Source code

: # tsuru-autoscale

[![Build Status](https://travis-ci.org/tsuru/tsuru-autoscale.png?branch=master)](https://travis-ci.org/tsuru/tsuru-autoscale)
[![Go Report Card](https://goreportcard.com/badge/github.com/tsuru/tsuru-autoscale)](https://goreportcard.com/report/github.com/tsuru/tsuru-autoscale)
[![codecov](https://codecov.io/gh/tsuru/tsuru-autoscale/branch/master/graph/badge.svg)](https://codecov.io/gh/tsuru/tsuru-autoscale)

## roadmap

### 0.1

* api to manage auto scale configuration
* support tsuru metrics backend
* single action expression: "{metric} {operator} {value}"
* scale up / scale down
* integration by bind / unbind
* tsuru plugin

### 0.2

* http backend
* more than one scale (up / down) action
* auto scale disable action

§ **TASK DIRECTIONS**: Only lines holding the word "down" belong in the answer; copy all of them from the records.

§ **YOUR SOLUTION**:
* scale up / scale down
* more than one scale (up / down) action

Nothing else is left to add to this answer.